So if the retrofitted dampers were the right answer to the wrong problem, why did they work?

If the original conclusions were “false” and the dampers worked why should the idea that the problem was “caused by pedestrians trying not to fall over” be true. In a word why should people walking across the bridge be prone to falling over, presumably in large numbers? Seems an incredible conclusion!

Is it possible to produce a link from the paper to some form of visualisation of how this happens? What causes the bridge to move before pedestrians walk on it? What causes them to respond to that movement? Anyone who has been on a ferry or other vessel on the water will be familiar with the changes necessary for pedestrians to maintain balance on something that moves: the same applies to walking down a train, or getting up and walking down a bus before it stops.
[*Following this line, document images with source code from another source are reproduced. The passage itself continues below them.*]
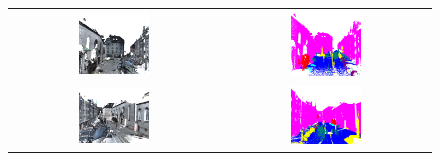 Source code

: \begin{figure}
\begin{tabular}{cc}
        \includegraphics[width=0.35\textwidth, height=0.15\textheight]{images/sem3d_data/3.pdf} & 
        \includegraphics[width=0.35\textwidth, height=0.15\textheight]{images/sem3d_data/3_gt.pdf}\\
        
        \includegraphics[width=0.35\textwidth, height=0.15\textheight]{images/sem3d_data/4.pdf} & 
        \includegraphics[width=0.35\textwidth, height=0.15\textheight]{images/sem3d_data/4_gt.pdf}\\
        

\end{tabular}
\end{figure}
Some of us will be aware that a single individual can stand on a small footbridge and jump with a regular timing, perhaps once every two seconds, and feel the bridge ‘spring’ in response, something I learned many years ago while I was an undergraduate. Similarly, and experienced much later in a multi-storey building under refurbishment, bare brick walls after plaster has been removed can be moved with little more than fingertip pressure.

So the main issue of pedestrians affecting structural movement is clear. A video virtual reality version of how this happens from initiation by, eg, wind, to serious oscillation would be helpful. This could be replicated on, eg, small suspension bridges, pedestrian bridges to demonstrate what could happen and ensure that the learning points are better understood.

This study appears to be far too academic and theoretical. There are two very old and well known causes which appear to be much more likely – Architectural Domination and Engineering Real World Subjugation. The aesthetic desires of architects with their rudimentary knowledge of structures backed up by inexpert clients and the position of leadership of design teams – even for engineering projects – which suppress the realities put forward by engineers as negative reaction to their visions. After all, if it has been done before then the architect hasn’t designed it, just copied it. There is a reason why a suspending member requires a reasonable dimension in the plane or planes of suspension in order to resist the component forces in those planes. The dimensions in this case appear to be driven by architectural aesthetics demanding flat catenaries rather than engineering realities. Engineers need to be more assertive or given more authority or someone is likely to get hurt.

This is not ‘new’ it was known about at the time. The original synchronisation of pedestrians wasn’t spontaneous, but a reaction to the movement of the structure once it reached a large enough movement to be detected by the body and reacted to. Professor Roberts (of Cardiff University at the time) talked to me about this in 2007 as part of my dissertation.